Ordinarily, an appellate court’s review of a denial of a Fourth Amendment suppression motion is limited to evidence presented at the suppression hearing. Cartnail v. State, 359 Md. 272, 753 A.2d 519, 525 (2000). However, when the motion to suppress is renewed during trial, the trial evidence does not contradict the suppression hearing evidence but confirms and explains it, and the trial is a court trial conducted immediately after the suppression hearing, the trial evidence should also be considered, at least to the extent it confirms and helps explain the suppression hearing evidence.

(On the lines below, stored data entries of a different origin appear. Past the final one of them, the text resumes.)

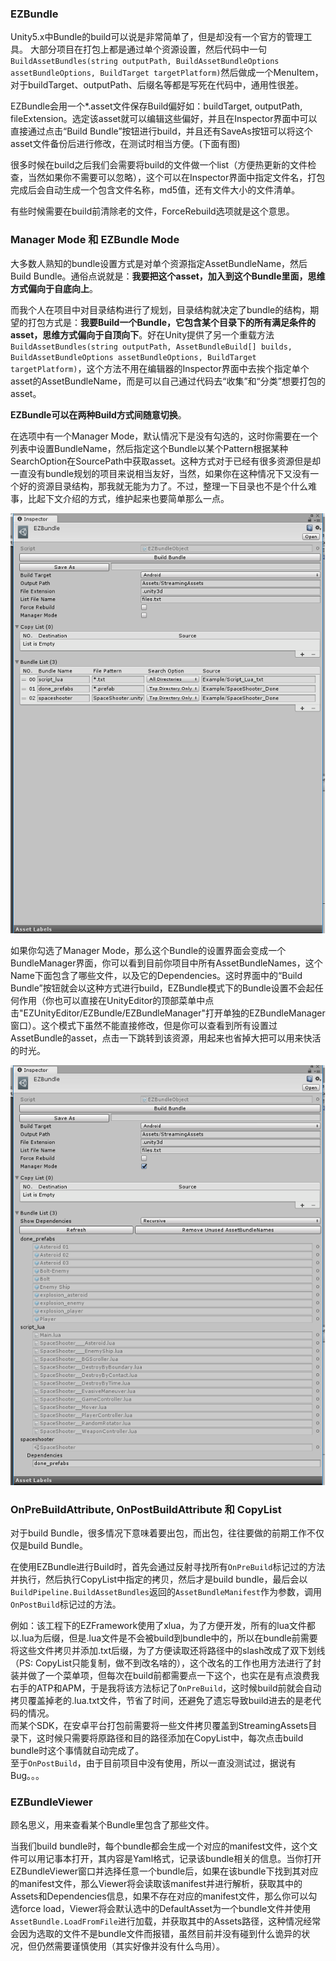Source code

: ### EZBundle

Unity5.x中Bundle的build可以说是非常简单了，但是却没有一个官方的管理工具。
大部分项目在打包上都是通过单个资源设置，然后代码中一句`BuildAssetBundles(string outputPath, BuildAssetBundleOptions assetBundleOptions, BuildTarget targetPlatform)`然后做成一个MenuItem，对于buildTarget、outputPath、后缀名等都是写死在代码中，通用性很差。

EZBundle会用一个*.asset文件保存Build偏好如：buildTarget, outputPath, fileExtension。选定该asset就可以编辑这些偏好，并且在Inspector界面中可以直接通过点击“Build Bundle”按钮进行build，并且还有SaveAs按钮可以将这个asset文件备份后进行修改，在测试时相当方便。(下面有图)

很多时候在build之后我们会需要将build的文件做一个list（方便热更新的文件检查，当然如果你不需要可以忽略），这个可以在Inspector界面中指定文件名，打包完成后会自动生成一个包含文件名称，md5值，还有文件大小的文件清单。

有些时候需要在build前清除老的文件，ForceRebuild选项就是这个意思。

### Manager Mode 和 EZBundle Mode

大多数人熟知的bundle设置方式是对单个资源指定AssetBundleName，然后Build Bundle。通俗点说就是：**我要把这个asset，加入到这个Bundle里面，思维方式偏向于自底向上**。

而我个人在项目中对目录结构进行了规划，目录结构就决定了bundle的结构，期望的打包方式是：**我要Build一个Bundle，它包含某个目录下的所有满足条件的asset，思维方式偏向于自顶向下**。好在Unity提供了另一个重载方法`BuildAssetBundles(string outputPath, AssetBundleBuild[] builds, BuildAssetBundleOptions assetBundleOptions, BuildTarget targetPlatform)`，这个方法不用在编辑器的Inspector界面中去挨个指定单个asset的AssetBundleName，而是可以自己通过代码去“收集”和“分类”想要打包的asset。

**EZBundle可以在两种Build方式间随意切换**。

在选项中有一个Manager Mode，默认情况下是没有勾选的，这时你需要在一个列表中设置BundleName，然后指定这个Bundle以某个Pattern根据某种SearchOption在SourcePath中获取asset。这种方式对于已经有很多资源但是却一直没有bundle规划的项目来说相当友好，当然，如果你在这种情况下又没有一个好的资源目录结构，那我就无能为力了。不过，整理一下目录也不是个什么难事，比起下文介绍的方式，维护起来也要简单那么一点。

![](.SamplePicture/EZBundleMode.png)

如果你勾选了Manager Mode，那么这个Bundle的设置界面会变成一个BundleManager界面，你可以看到目前你项目中所有AssetBundleNames，这个Name下面包含了哪些文件，以及它的Dependencies。这时界面中的“Build Bundle”按钮就会以这种方式进行build，EZBundle模式下的Bundle设置不会起任何作用（你也可以直接在UnityEditor的顶部菜单中点击"EZUnityEditor/EZBundle/EZBundleManager"打开单独的EZBundleManager窗口）。这个模式下虽然不能直接修改，但是你可以查看到所有设置过AssetBundle的asset，点击一下跳转到该资源，用起来也省掉大把可以用来快活的时光。

![](.SamplePicture/ManagerMode.png)

### OnPreBuildAttribute, OnPostBuildAttribute 和 CopyList

对于build Bundle，很多情况下意味着要出包，而出包，往往要做的前期工作不仅仅是build Bundle。

在使用EZBundle进行Build时，首先会通过反射寻找所有`OnPreBuild`标记过的方法并执行，然后执行CopyList中指定的拷贝，然后才是build bundle，最后会以`BuildPipeline.BuildAssetBundles`返回的`AssetBundleManifest`作为参数，调用`OnPostBuild`标记过的方法。

例如：该工程下的EZFramework使用了xlua，为了方便开发，所有的lua文件都以.lua为后缀，但是.lua文件是不会被build到bundle中的，所以在bundle前需要将这些文件拷贝并添加.txt后缀，为了方便读取还将路径中的slash改成了双下划线（PS: CopyList只能复制，做不到改名啥的），这个改名的工作也用方法进行了封装并做了一个菜单项，但每次在build前都需要点一下这个，也实在是有点浪费我右手的ATP和APM，于是我将该方法标记了`OnPreBuild`，这时候build前就会自动拷贝覆盖掉老的.lua.txt文件，节省了时间，还避免了遗忘导致build进去的是老代码的情况。  
而某个SDK，在安卓平台打包前需要将一些文件拷贝覆盖到StreamingAssets目录下，这时候只需要将原路径和目的路径添加在CopyList中，每次点击build bundle时这个事情就自动完成了。  
至于`OnPostBuild`，由于目前项目中没有使用，所以一直没测试过，据说有Bug。。。

### EZBundleViewer

顾名思义，用来查看某个Bundle里包含了那些文件。

当我们build bundle时，每个bundle都会生成一个对应的manifest文件，这个文件可以用记事本打开，其内容是Yaml格式，记录该bundle相关的信息。当你打开EZBundleViewer窗口并选择任意一个bundle后，如果在该bundle下找到其对应的manifest文件，那么Viewer将会读取该manifest并进行解析，获取其中的Assets和Dependencies信息，如果不存在对应的manifest文件，那么你可以勾选force load，Viewer将会默认选中的DefaultAsset为一个bundle文件并使用`AssetBundle.LoadFromFile`进行加载，并获取其中的Assets路径，这种情况经常会因为选取的文件不是bundle文件而报错，虽然目前并没有碰到什么诡异的状况，但仍然需要谨慎使用（其实好像并没有什么鸟用）。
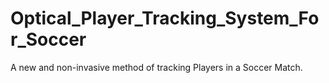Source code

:# Optical_Player_Tracking_System_For_Soccer
A new and non-invasive method of tracking Players in a Soccer Match. 
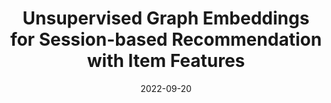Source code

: ---
# Documentation: https://wowchemy.com/docs/managing-content/

title: Unsupervised Graph Embeddings for Session-based Recommendation with Item Features
subtitle: ''
summary: ''
authors:
- Andreas Peintner
- Marta Moscati
- Emilia Parada-Cabaleiro
- Markus Schedl
- Eva Zangerle
tags: []
categories: []
date: '2022-09-20'
lastmod: 2022-09-20T08:38:33+02:00
featured: false
draft: false

# Featured image
# To use, add an image named `featured.jpg/png` to your page's folder.
# Focal points: Smart, Center, TopLeft, Top, TopRight, Left, Right, BottomLeft, Bottom, BottomRight.
image:
  caption: ''
  focal_point: ''
  preview_only: false

# Projects (optional).
#   Associate this post with one or more of your projects.
#   Simply enter your project's folder or file name without extension.
#   E.g. `projects = ["internal-project"]` references `content/project/deep-learning/index.md`.
#   Otherwise, set `projects = []`.
projects: []
publishDate: '2022-08-20T06:38:33.705018Z'
publication_types:
- '1'
abstract: ''
publication: '*CARS: Workshop on Context-Aware Recommender Systems (RecSys ’22)*'
url_pdf: https://cars-workshop.com/program
links:
- name: Link
  url: https://cars-workshop.com/program
---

The trial court’s factual determinations may be rejected only when clearly erroneous. Fernon, 754 A.2d at 464. However, issues of law and mixed questions of law and fact are reviewed by this Court de novo. Cartnail, 753 A.2d at 525. When the Fourth Amendment is implicated by State action, this appellate Court must make an independent […]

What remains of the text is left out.